Atlanta Braves – No. 76
- Pitcher
- Born: September 19, 2000 (age 26) Tuscaloosa, Alabama, U.S.
- Bats: RightThrows: Right

MLB debut
- September 1, 2026, for the Atlanta Braves

MLB statistics (through 2026 season)
- Win–loss record: 0–0
- Earned run average: 9.00
- Strikeouts: 1
- Stats at Baseball Reference

Teams
- Atlanta Braves (2026–present);

= Blake Burkhalter =

American baseball player (born 2000)

Blake Jackson Burkhalter (born September 19, 2000) is an American professional baseball pitcher for the Atlanta Braves of Major League Baseball (MLB). He made his MLB debut in 2026.

==Amateur career==
Burkhalter attended Northview High School in Dothan, Alabama, and graduated in 2019. He attended Auburn University and played three years of college baseball for the Auburn Tigers. He served as the team's closer in 2022, recording 16 saves and a 3.69 earned run average (ERA) over thirty games played.

==Professional career==
After the 2022 college baseball season, Burkhalter was selected by the Atlanta Braves in the second round of the 2022 Major League Baseball draft. He signed with the team for $647,500.

Burkhalter made four appearances between the Rookie-level Florida Complex League Braves and the Single-A Augusta GreenJackets in 2022. He underwent Tommy John surgery and missed the whole 2023 season. Burkhalter returned to play in 2024, opening the season playing two games with the Complex League Braves and spending the rest of the season with the High-A Rome Emperors. Over 16 starts between the two teams, Burkhalter went 3-4 with a 3.00 ERA and 69 strikeouts over 72 innings. He was assigned to the Double-A Columbus Clingstones to open the 2025 season. In July, he was promoted to the Triple-A Gwinnett Stripers. Burkhalter appeared in 32 games (making 16 starts) with both teams and went 4-7 with a 3.32 ERA and 88 strikeouts over 103 innings.

Burkhalter opened the 2026 season with Gwinnett on the injured list with back spasms. He was activated from the injured list in mid-June after four rehab appearances and was assigned to Columbus, moving to the bullpen full-time.

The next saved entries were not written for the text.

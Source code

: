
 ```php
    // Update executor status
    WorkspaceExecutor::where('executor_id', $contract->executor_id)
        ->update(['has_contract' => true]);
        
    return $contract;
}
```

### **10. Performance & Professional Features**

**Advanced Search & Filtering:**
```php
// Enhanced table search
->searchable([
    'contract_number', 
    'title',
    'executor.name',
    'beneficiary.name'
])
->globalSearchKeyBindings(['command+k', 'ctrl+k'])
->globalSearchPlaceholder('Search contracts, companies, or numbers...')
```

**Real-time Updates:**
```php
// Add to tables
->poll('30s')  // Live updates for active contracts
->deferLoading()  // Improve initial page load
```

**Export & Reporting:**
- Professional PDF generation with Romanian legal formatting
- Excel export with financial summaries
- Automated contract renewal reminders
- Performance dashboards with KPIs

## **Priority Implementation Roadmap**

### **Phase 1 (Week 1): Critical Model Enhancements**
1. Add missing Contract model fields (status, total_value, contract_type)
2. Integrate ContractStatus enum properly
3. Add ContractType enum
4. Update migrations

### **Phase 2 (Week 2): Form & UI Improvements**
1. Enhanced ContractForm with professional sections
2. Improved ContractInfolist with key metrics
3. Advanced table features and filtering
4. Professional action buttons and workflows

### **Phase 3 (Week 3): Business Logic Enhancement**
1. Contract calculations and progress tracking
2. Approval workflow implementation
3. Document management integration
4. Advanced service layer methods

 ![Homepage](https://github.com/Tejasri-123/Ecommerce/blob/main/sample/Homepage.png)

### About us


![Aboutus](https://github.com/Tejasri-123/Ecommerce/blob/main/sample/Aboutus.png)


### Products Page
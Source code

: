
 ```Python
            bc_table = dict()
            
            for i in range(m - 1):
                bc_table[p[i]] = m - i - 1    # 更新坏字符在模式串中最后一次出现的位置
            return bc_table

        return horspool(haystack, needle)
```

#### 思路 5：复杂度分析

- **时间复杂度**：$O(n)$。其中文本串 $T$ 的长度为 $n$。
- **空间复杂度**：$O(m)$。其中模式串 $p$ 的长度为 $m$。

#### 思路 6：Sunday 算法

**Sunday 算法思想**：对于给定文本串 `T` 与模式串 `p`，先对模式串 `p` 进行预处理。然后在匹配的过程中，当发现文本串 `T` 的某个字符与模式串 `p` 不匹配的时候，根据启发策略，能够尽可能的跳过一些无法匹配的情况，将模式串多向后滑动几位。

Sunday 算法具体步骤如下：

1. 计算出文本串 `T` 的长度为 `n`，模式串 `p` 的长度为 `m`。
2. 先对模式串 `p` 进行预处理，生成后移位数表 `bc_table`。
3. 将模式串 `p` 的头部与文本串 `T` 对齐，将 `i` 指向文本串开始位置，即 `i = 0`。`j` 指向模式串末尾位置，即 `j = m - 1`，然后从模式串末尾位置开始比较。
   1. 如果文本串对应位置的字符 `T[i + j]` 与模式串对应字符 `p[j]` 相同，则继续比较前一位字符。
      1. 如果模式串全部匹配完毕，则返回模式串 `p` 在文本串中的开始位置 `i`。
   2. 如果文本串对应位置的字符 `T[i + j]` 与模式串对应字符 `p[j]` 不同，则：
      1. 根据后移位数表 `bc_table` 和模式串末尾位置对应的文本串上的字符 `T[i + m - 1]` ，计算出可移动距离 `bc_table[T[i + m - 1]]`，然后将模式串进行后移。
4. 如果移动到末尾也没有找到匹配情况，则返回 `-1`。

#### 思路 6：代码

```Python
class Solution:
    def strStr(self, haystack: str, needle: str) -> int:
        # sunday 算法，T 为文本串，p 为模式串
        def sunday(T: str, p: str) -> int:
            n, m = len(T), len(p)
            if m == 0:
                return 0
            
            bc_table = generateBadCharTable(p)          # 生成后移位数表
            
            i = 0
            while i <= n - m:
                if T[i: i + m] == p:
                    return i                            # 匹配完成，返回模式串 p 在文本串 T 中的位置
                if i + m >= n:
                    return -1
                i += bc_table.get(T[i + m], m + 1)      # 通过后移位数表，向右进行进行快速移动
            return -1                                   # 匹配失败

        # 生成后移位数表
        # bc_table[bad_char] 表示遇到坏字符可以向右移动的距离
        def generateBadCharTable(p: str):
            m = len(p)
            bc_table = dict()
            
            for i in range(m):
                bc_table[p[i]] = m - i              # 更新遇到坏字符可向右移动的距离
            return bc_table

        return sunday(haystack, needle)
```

In early July, he was promoted to Gwinnett. Burkhalter logged 16 relief outings for Gwinnett, recording a 1.48 ERA with 29 strikeouts. On September 1, 2026, Burkhalter was selected to the 40–man roster and promoted to the major leagues for the first time. He made his MLB debut that night against the Washington Nationals and gave up one run across one inning pitched in relief. He was optioned back to Gwinnett the following day.